Sorry for the poor posting habits this summer. I had two big personal projects that sucked much of my free time. I can talk about one of them now. The other is still under way.
First, let’s look at a workout plan for the fall. As the weather gets less predictable, I’ll be a little more boring. Lately I’ve been doing something like this and it’s been nice:
Swing / Push-ups: every 1:30, 10 swings, 10 push-ups, 10 rounds (15 minutes). Light and fast.
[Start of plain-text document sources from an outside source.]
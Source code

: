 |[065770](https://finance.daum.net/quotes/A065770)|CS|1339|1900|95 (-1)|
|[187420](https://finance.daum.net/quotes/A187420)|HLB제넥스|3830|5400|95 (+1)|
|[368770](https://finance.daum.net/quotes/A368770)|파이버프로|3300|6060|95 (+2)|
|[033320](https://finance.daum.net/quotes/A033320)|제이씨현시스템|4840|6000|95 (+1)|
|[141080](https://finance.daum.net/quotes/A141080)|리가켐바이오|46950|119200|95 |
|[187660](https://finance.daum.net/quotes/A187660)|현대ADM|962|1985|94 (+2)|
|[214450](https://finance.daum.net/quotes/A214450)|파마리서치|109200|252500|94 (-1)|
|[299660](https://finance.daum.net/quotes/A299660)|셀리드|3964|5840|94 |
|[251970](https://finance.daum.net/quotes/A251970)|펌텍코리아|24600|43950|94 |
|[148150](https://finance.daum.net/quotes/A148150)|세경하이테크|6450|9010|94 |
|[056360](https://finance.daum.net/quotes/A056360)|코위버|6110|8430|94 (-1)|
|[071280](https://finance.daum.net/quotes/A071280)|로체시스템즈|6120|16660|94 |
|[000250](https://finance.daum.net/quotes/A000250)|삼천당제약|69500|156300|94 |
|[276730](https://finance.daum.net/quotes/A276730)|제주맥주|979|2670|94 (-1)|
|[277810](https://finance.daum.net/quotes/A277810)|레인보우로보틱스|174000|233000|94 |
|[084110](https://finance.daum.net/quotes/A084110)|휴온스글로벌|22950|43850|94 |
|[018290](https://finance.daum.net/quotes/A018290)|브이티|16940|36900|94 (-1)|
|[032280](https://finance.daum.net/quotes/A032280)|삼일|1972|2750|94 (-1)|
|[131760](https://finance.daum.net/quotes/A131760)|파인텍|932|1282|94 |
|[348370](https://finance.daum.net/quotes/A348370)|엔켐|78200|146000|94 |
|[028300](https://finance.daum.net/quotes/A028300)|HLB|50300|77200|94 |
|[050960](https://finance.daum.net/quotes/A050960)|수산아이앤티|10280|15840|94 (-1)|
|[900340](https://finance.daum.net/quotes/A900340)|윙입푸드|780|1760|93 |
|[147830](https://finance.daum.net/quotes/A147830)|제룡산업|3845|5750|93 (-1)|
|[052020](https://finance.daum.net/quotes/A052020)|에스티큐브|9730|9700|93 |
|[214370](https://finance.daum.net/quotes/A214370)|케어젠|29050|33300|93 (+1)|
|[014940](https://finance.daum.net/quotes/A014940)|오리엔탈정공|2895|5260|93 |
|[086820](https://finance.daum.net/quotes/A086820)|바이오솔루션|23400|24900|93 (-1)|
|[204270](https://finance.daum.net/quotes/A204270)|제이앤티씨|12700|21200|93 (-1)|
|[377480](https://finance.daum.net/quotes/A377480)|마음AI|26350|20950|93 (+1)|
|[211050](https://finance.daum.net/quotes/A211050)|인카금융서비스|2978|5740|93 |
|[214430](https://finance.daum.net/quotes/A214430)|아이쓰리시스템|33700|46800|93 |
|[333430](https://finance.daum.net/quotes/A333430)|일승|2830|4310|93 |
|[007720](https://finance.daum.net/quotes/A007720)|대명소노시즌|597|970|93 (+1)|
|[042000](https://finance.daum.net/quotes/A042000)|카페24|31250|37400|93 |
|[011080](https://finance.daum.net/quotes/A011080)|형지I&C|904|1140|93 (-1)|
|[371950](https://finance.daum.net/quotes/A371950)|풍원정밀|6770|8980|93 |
Heavy press: 1L+1R every 1:00 for 20 minutes. Press as heavy as possible for singles
Heavy swings: 5 very heavy swings every minute for 10 minutes
Heavy snatches: 3-5 heavy snatches every minute for 15 minutes
Clean+Squat+Press: we’ve been doing this for over a year now as our Friday workout, one clean, one squat, one press. I do doubles, but it doesn’t matter. Go heavy for 20 minutes at your own pace.
It’s a boring pattern, but it’s nice.
Personal Project
Now on to the personal project…
This summer I was referred to a doctor who needed a statistician to help him with a paper. I always say I’m not a statistician, just a physicist who knows enough stats to get myself into trouble, but that was fine for this project. It actually turned out that we needed some modelling and simulation which is what I do best anyway!
We wrote this paper: COVID-19 Vaccines: The Impact on Pregnancy Outcomes and Menstrual Function. It’s finally been accepted by a preprint server, so I can share it. Of all of the papers I’ve written, I think this is the most important. Most people don’t care about the non-adiabatic quantum dynamics of hydrogen-halides, but they do care if they can’t have kids or grand kids - this paper is a little more important to society than my others.
I hate that we had to go with an open access journal, and I think the story of trying to get this published is as important as the paper itself. We submitted to The British Medical Journal and a few other pretty important medical journals and we were denied within hours after the submission. That means no one read it for content or correctness, they just denied it after reading the conclusion. It’s all narrative control!
When I’ve reviewed articles, it take at a minimum a day or so and if I deny it, I give a long list of what’s wrong, and what analyses need to be done to make it correct. We didn’t get any of that. Just got a bland we won’t publish this.
Anyway, it’s now at least on the internet and hopefully we can get some coverage of it.